Stored data:
□ □ □ □ □
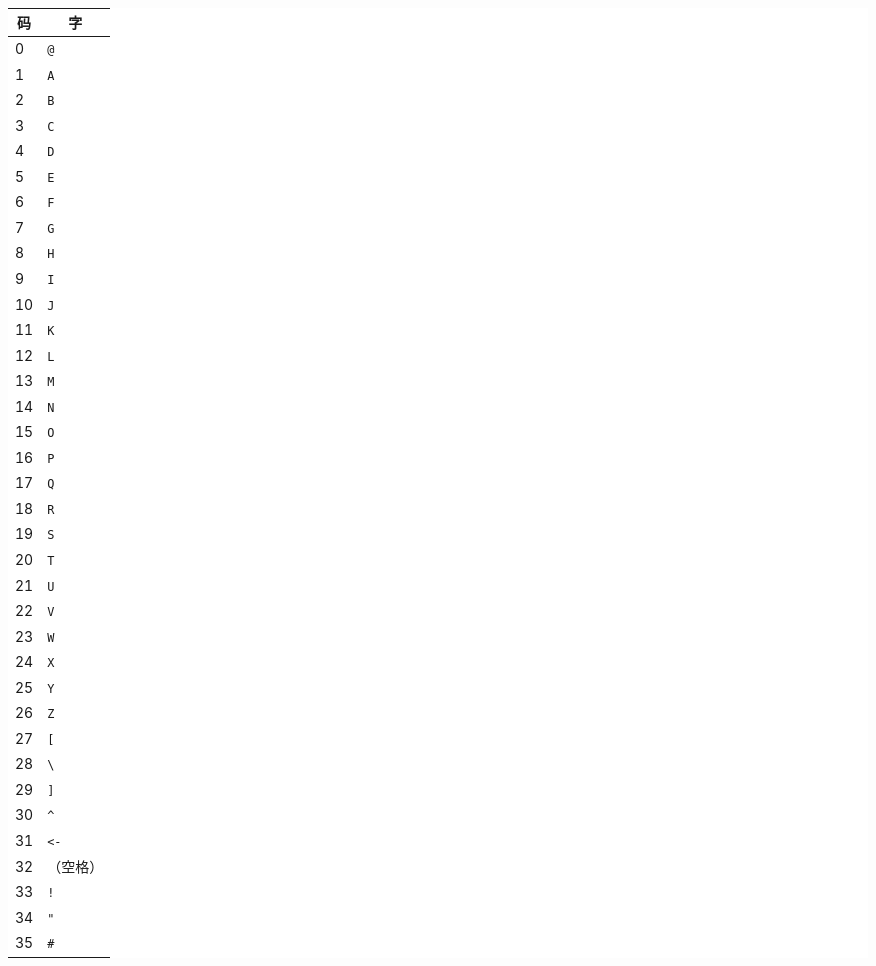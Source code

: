 | 码 | 字 |
| --- | --- |
| 0 | `@` |
| 1 | `A` |
| 2 | `B` |
| 3 | `C` |
| 4 | `D` |
| 5 | `E` |
| 6 | `F` |
| 7 | `G` |
| 8 | `H` |
| 9 | `I` |
| 10 | `J` |
| 11 | `K` |
| 12 | `L` |
| 13 | `M` |
| 14 | `N` |
| 15 | `O` |
| 16 | `P` |
| 17 | `Q` |
| 18 | `R` |
| 19 | `S` |
| 20 | `T` |
| 21 | `U` |
| 22 | `V` |
| 23 | `W` |
| 24 | `X` |
| 25 | `Y` |
| 26 | `Z` |
| 27 | `[` |
| 28 | `\` |
| 29 | `]` |
| 30 | `^` |
| 31 | `<-` |
| 32 | （空格） |
| 33 | `!` |
| 34 | `"` |
| 35 | `#` |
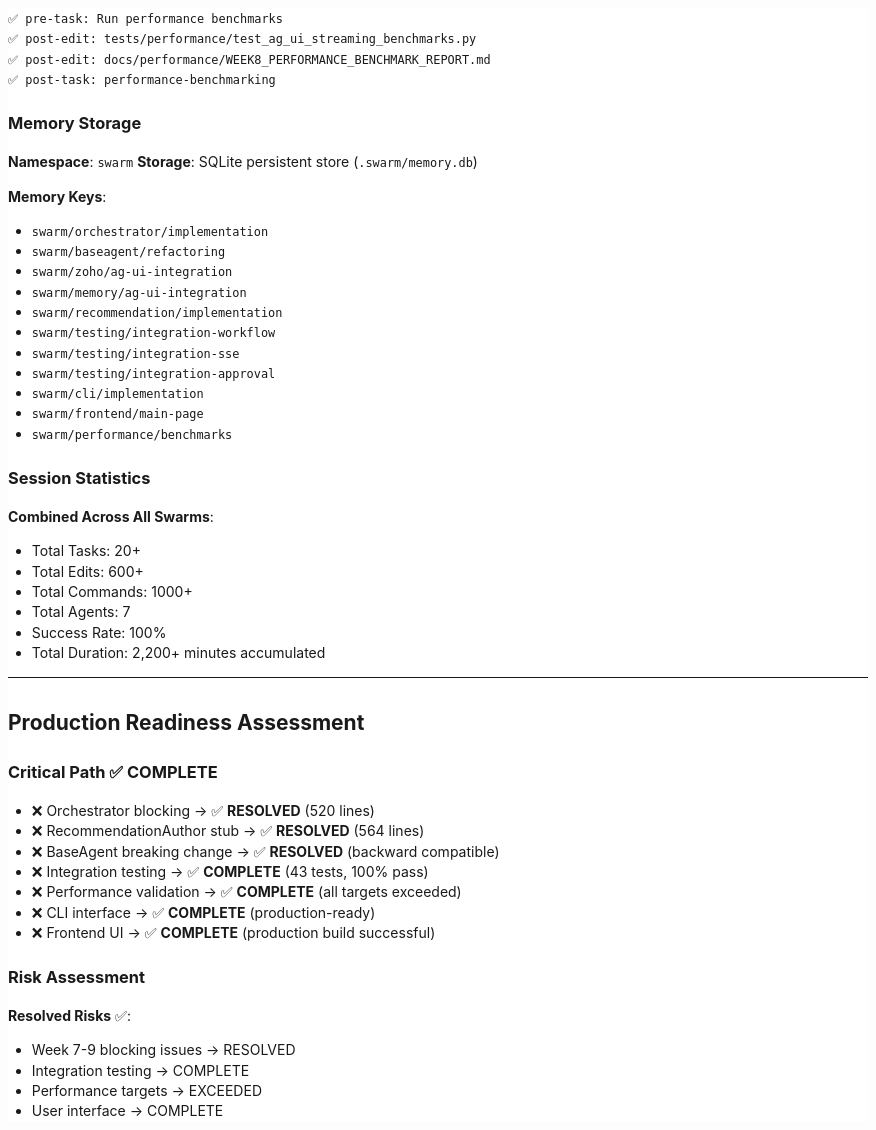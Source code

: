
```bash
✅ pre-task: Run performance benchmarks
✅ post-edit: tests/performance/test_ag_ui_streaming_benchmarks.py
✅ post-edit: docs/performance/WEEK8_PERFORMANCE_BENCHMARK_REPORT.md
✅ post-task: performance-benchmarking
```

### Memory Storage

**Namespace**: `swarm`
**Storage**: SQLite persistent store (`.swarm/memory.db`)

**Memory Keys**:
- `swarm/orchestrator/implementation`
- `swarm/baseagent/refactoring`
- `swarm/zoho/ag-ui-integration`
- `swarm/memory/ag-ui-integration`
- `swarm/recommendation/implementation`
- `swarm/testing/integration-workflow`
- `swarm/testing/integration-sse`
- `swarm/testing/integration-approval`
- `swarm/cli/implementation`
- `swarm/frontend/main-page`
- `swarm/performance/benchmarks`

### Session Statistics

**Combined Across All Swarms**:
- Total Tasks: 20+
- Total Edits: 600+
- Total Commands: 1000+
- Total Agents: 7
- Success Rate: 100%
- Total Duration: 2,200+ minutes accumulated

---

## Production Readiness Assessment

### Critical Path ✅ COMPLETE

- ❌ Orchestrator blocking → ✅ **RESOLVED** (520 lines)
- ❌ RecommendationAuthor stub → ✅ **RESOLVED** (564 lines)
- ❌ BaseAgent breaking change → ✅ **RESOLVED** (backward compatible)
- ❌ Integration testing → ✅ **COMPLETE** (43 tests, 100% pass)
- ❌ Performance validation → ✅ **COMPLETE** (all targets exceeded)
- ❌ CLI interface → ✅ **COMPLETE** (production-ready)
- ❌ Frontend UI → ✅ **COMPLETE** (production build successful)

### Risk Assessment

**Resolved Risks** ✅:
- Week 7-9 blocking issues → RESOLVED
- Integration testing → COMPLETE
- Performance targets → EXCEEDED
- User interface → COMPLETE
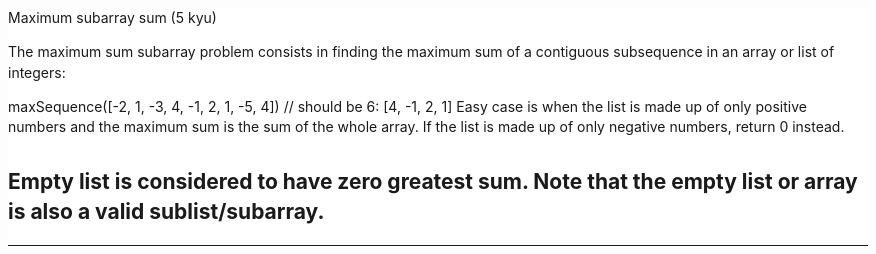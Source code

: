 Maximum subarray sum (5 kyu)

The maximum sum subarray problem consists in finding the maximum sum of a contiguous subsequence in an array or list of integers:

maxSequence([-2, 1, -3, 4, -1, 2, 1, -5, 4])
// should be 6: [4, -1, 2, 1]
Easy case is when the list is made up of only positive numbers and the maximum sum is the sum of the whole array. If the list is made up of only negative numbers, return 0 instead.

Empty list is considered to have zero greatest sum. Note that the empty list or array is also a valid sublist/subarray.
-----------------------------------------------


-----------------------------------------------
□ □ □ □ □
Problem requirements: Restate all of the material word for word, leaving every picture out.

Exercise answer:
Source code

: | 码 | 字 |
| --- | --- |
| 0 | `@` |
| 1 | `A` |
| 2 | `B` |
| 3 | `C` |
| 4 | `D` |
| 5 | `E` |
| 6 | `F` |
| 7 | `G` |
| 8 | `H` |
| 9 | `I` |
| 10 | `J` |
| 11 | `K` |
| 12 | `L` |
| 13 | `M` |
| 14 | `N` |
| 15 | `O` |
| 16 | `P` |
| 17 | `Q` |
| 18 | `R` |
| 19 | `S` |
| 20 | `T` |
| 21 | `U` |
| 22 | `V` |
| 23 | `W` |
| 24 | `X` |
| 25 | `Y` |
| 26 | `Z` |
| 27 | `[` |
| 28 | `\` |
| 29 | `]` |
| 30 | `^` |
| 31 | `<-` |
| 32 | （空格） |
| 33 | `!` |
| 34 | `"` |
| 35 | `#` |
Source code

:
```bash
✅ pre-task: Run performance benchmarks
✅ post-edit: tests/performance/test_ag_ui_streaming_benchmarks.py
✅ post-edit: docs/performance/WEEK8_PERFORMANCE_BENCHMARK_REPORT.md
✅ post-task: performance-benchmarking
```

### Memory Storage

**Namespace**: `swarm`
**Storage**: SQLite persistent store (`.swarm/memory.db`)

**Memory Keys**:
- `swarm/orchestrator/implementation`
- `swarm/baseagent/refactoring`
- `swarm/zoho/ag-ui-integration`
- `swarm/memory/ag-ui-integration`
- `swarm/recommendation/implementation`
- `swarm/testing/integration-workflow`
- `swarm/testing/integration-sse`
- `swarm/testing/integration-approval`
- `swarm/cli/implementation`
- `swarm/frontend/main-page`
- `swarm/performance/benchmarks`

### Session Statistics

**Combined Across All Swarms**:
- Total Tasks: 20+
- Total Edits: 600+
- Total Commands: 1000+
- Total Agents: 7
- Success Rate: 100%
- Total Duration: 2,200+ minutes accumulated

---

## Production Readiness Assessment

### Critical Path ✅ COMPLETE

- ❌ Orchestrator blocking → ✅ **RESOLVED** (520 lines)
- ❌ RecommendationAuthor stub → ✅ **RESOLVED** (564 lines)
- ❌ BaseAgent breaking change → ✅ **RESOLVED** (backward compatible)
- ❌ Integration testing → ✅ **COMPLETE** (43 tests, 100% pass)
- ❌ Performance validation → ✅ **COMPLETE** (all targets exceeded)
- ❌ CLI interface → ✅ **COMPLETE** (production-ready)
- ❌ Frontend UI → ✅ **COMPLETE** (production build successful)

### Risk Assessment

**Resolved Risks** ✅:
- Week 7-9 blocking issues → RESOLVED
- Integration testing → COMPLETE
- Performance targets → EXCEEDED
- User interface → COMPLETE
Source code

: Maximum subarray sum (5 kyu)

The maximum sum subarray problem consists in finding the maximum sum of a contiguous subsequence in an array or list of integers:

maxSequence([-2, 1, -3, 4, -1, 2, 1, -5, 4])
// should be 6: [4, -1, 2, 1]
Easy case is when the list is made up of only positive numbers and the maximum sum is the sum of the whole array. If the list is made up of only negative numbers, return 0 instead.

Empty list is considered to have zero greatest sum. Note that the empty list or array is also a valid sublist/subarray.
-----------------------------------------------


-----------------------------------------------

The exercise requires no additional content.